Dan Hiatt is appropriately serious about salvation as Martin Luther, but he’s also a thoughtful man of conscience with growing doubts about church policies. A frequent drinking buddy of Faustus’, he disapproves of his colleague’s sinful ways but clearly enjoys their lively debates. Michael Stevenson’s louche Faustus is a charming and compulsively quippy scoundrel whose motto is to question everything. While Hamlet speaks in Elizabethan English (with a vague and indeterminate accent), hardly anybody else does, and Faustus’s lingo and attitude is particularly modern. He’s even a pub singer in his spare time, rocking out on his lute with barely-altered versions of rock and pop hits by the Who and Doris Day.
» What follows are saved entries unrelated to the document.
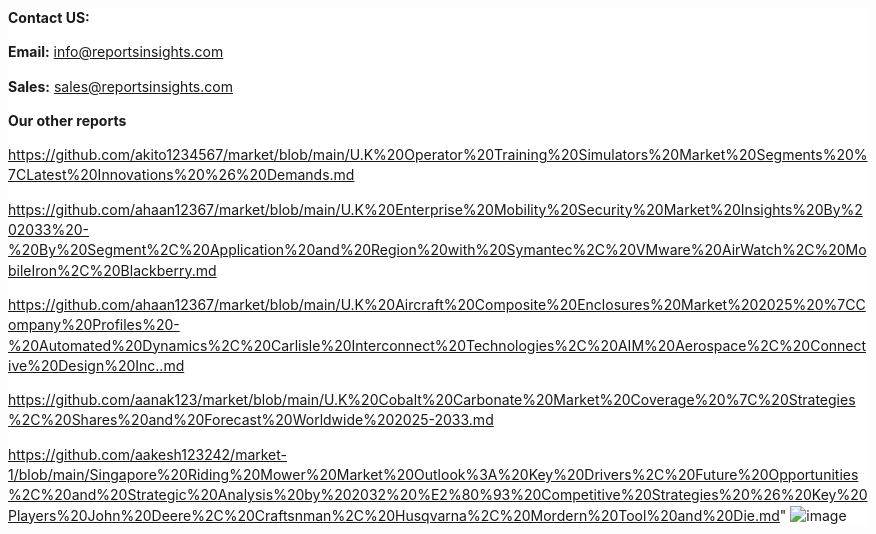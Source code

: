 <strong>Contact US:</strong>

<p class=><b>Email:</b> <a href=mailto:info@reportsinsights.com>info@reportsinsights.com</a></p>
<p class=><b>Sales:</b> <a href=mailto:sales@reportsinsights.com>sales@reportsinsights.com</a></p>

<strong>Our other reports</strong>

<a href=https://github.com/akito1234567/market/blob/main/U.K%20Operator%20Training%20Simulators%20Market%20Segments%20%7CLatest%20Innovations%20%26%20Demands.md>https://github.com/akito1234567/market/blob/main/U.K%20Operator%20Training%20Simulators%20Market%20Segments%20%7CLatest%20Innovations%20%26%20Demands.md</a>

<a href=https://github.com/ahaan12367/market/blob/main/U.K%20Enterprise%20Mobility%20Security%20Market%20Insights%20By%202033%20-%20By%20Segment%2C%20Application%20and%20Region%20with%20Symantec%2C%20VMware%20AirWatch%2C%20MobileIron%2C%20Blackberry.md>https://github.com/ahaan12367/market/blob/main/U.K%20Enterprise%20Mobility%20Security%20Market%20Insights%20By%202033%20-%20By%20Segment%2C%20Application%20and%20Region%20with%20Symantec%2C%20VMware%20AirWatch%2C%20MobileIron%2C%20Blackberry.md</a>

<a href=https://github.com/ahaan12367/market/blob/main/U.K%20Aircraft%20Composite%20Enclosures%20Market%202025%20%7CCompany%20Profiles%20-%20Automated%20Dynamics%2C%20Carlisle%20Interconnect%20Technologies%2C%20AIM%20Aerospace%2C%20Connective%20Design%20Inc..md>https://github.com/ahaan12367/market/blob/main/U.K%20Aircraft%20Composite%20Enclosures%20Market%202025%20%7CCompany%20Profiles%20-%20Automated%20Dynamics%2C%20Carlisle%20Interconnect%20Technologies%2C%20AIM%20Aerospace%2C%20Connective%20Design%20Inc..md</a>

<a href=https://github.com/aanak123/market/blob/main/U.K%20Cobalt%20Carbonate%20Market%20Coverage%20%7C%20Strategies%2C%20Shares%20and%20Forecast%20Worldwide%202025-2033.md>https://github.com/aanak123/market/blob/main/U.K%20Cobalt%20Carbonate%20Market%20Coverage%20%7C%20Strategies%2C%20Shares%20and%20Forecast%20Worldwide%202025-2033.md</a>

<a href=https://github.com/aakesh123242/market-1/blob/main/Singapore%20Riding%20Mower%20Market%20Outlook%3A%20Key%20Drivers%2C%20Future%20Opportunities%2C%20and%20Strategic%20Analysis%20by%202032%20%E2%80%93%20Competitive%20Strategies%20%26%20Key%20Players%20John%20Deere%2C%20Craftsnman%2C%20Husqvarna%2C%20Mordern%20Tool%20and%20Die.md>https://github.com/aakesh123242/market-1/blob/main/Singapore%20Riding%20Mower%20Market%20Outlook%3A%20Key%20Drivers%2C%20Future%20Opportunities%2C%20and%20Strategic%20Analysis%20by%202032%20%E2%80%93%20Competitive%20Strategies%20%26%20Key%20Players%20John%20Deere%2C%20Craftsnman%2C%20Husqvarna%2C%20Mordern%20Tool%20and%20Die.md</a>"
![image](https://github.com/user-attachments/assets/4e423b85-a40b-482b-8cae-acf215914fed)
Jeremy Kahn’s melodramatically moody Hamlet is counseled by both teachers, sometimes in simultaneous and contradictory interpretations of his dreams (paralleling the good and bad angels that advise Marlowe’s Faustus). But the real tension is between the two philosophers themselves, making Hamlet’s conundrum seem trivial. Luther in particular is encouraged by his colleague to explore and articulate his beef with the church’s excesses, particularly the practice of selling indulgences. And Faustus, who prides himself on believing in nothing, has his own drama brewing — a romance with an ex-nun turned courtesan (the delightfully bawdy Elizabeth Carter, who plays several roles). Add in some loose talk about Copernicus’ wild new theory about the Earth revolving around the sun, and there’s something fraught in the Electorate of Saxony.

Maggie Yule’s handsome costumes and Eric E. Sinkkonen’s church-door set give the play a whiff of period authenticity, although always with a wink: I was delighted to note that at least one of the many notices pinned to the door has pull-off tabs at the bottom.